── DATA FOR ANALYSIS
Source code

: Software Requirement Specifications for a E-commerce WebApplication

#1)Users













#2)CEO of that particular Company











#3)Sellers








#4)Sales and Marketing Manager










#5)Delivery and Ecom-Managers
────
Set down, exactly and only, the lines running from the one holding "a E-commerce WebApplication" through the end of the records above, both ends included.

ANSWER BELOW |
: Software Requirement Specifications for a E-commerce WebApplication

#1)Users













#2)CEO of that particular Company











#3)Sellers








#4)Sales and Marketing Manager










#5)Delivery and Ecom-Managers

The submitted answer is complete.